(Stored data entries)
------------------------------------------------

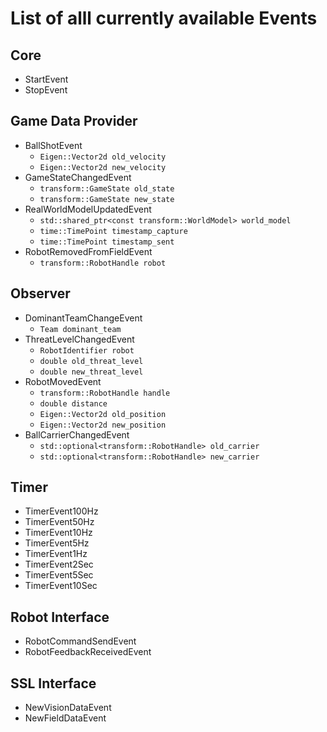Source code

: <!-- Regex to find Events in code: 'class .*?Event' -->

# List of alll currently available Events

## Core
* StartEvent
* StopEvent

## Game Data Provider
* BallShotEvent
    * ` Eigen::Vector2d old_velocity `
    * ` Eigen::Vector2d new_velocity `
* GameStateChangedEvent
    * ` transform::GameState old_state `
    * ` transform::GameState new_state `
* RealWorldModelUpdatedEvent
    * ` std::shared_ptr<const transform::WorldModel> world_model `
    * ` time::TimePoint timestamp_capture `
    * ` time::TimePoint timestamp_sent `
* RobotRemovedFromFieldEvent
    * ` transform::RobotHandle robot `

## Observer
* DominantTeamChangeEvent
    * ` Team dominant_team `
* ThreatLevelChangedEvent
    * ` RobotIdentifier robot `
    * ` double old_threat_level `
    * ` double new_threat_level `
* RobotMovedEvent
    * ` transform::RobotHandle handle `
    * ` double distance `
    * ` Eigen::Vector2d old_position `
    * ` Eigen::Vector2d new_position ` 
* BallCarrierChangedEvent
    * ` std::optional<transform::RobotHandle> old_carrier `
    * ` std::optional<transform::RobotHandle> new_carrier `

## Timer
* TimerEvent100Hz
* TimerEvent50Hz
* TimerEvent10Hz
* TimerEvent5Hz
* TimerEvent1Hz
* TimerEvent2Sec
* TimerEvent5Sec
* TimerEvent10Sec

## Robot Interface 
* RobotCommandSendEvent
* RobotFeedbackReceivedEvent

## SSL Interface 
* NewVisionDataEvent
* NewFieldDataEvent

------------------------------------------------

*Goal of the exercise*:
If an entry above holds a picture, leave that picture out and print the rest exactly.

*Answer*:
Source code

: <!-- Regex to find Events in code: 'class .*?Event' -->

# List of alll currently available Events

## Core
* StartEvent
* StopEvent

## Game Data Provider
* BallShotEvent
    * ` Eigen::Vector2d old_velocity `
    * ` Eigen::Vector2d new_velocity `
* GameStateChangedEvent
    * ` transform::GameState old_state `
    * ` transform::GameState new_state `
* RealWorldModelUpdatedEvent
    * ` std::shared_ptr<const transform::WorldModel> world_model `
    * ` time::TimePoint timestamp_capture `
    * ` time::TimePoint timestamp_sent `
* RobotRemovedFromFieldEvent
    * ` transform::RobotHandle robot `

## Observer
* DominantTeamChangeEvent
    * ` Team dominant_team `
* ThreatLevelChangedEvent
    * ` RobotIdentifier robot `
    * ` double old_threat_level `
    * ` double new_threat_level `
* RobotMovedEvent
    * ` transform::RobotHandle handle `
    * ` double distance `
    * ` Eigen::Vector2d old_position `
    * ` Eigen::Vector2d new_position ` 
* BallCarrierChangedEvent
    * ` std::optional<transform::RobotHandle> old_carrier `
    * ` std::optional<transform::RobotHandle> new_carrier `

## Timer
* TimerEvent100Hz
* TimerEvent50Hz
* TimerEvent10Hz
* TimerEvent5Hz
* TimerEvent1Hz
* TimerEvent2Sec
* TimerEvent5Sec
* TimerEvent10Sec

## Robot Interface 
* RobotCommandSendEvent
* RobotFeedbackReceivedEvent

## SSL Interface 
* NewVisionDataEvent
* NewFieldDataEvent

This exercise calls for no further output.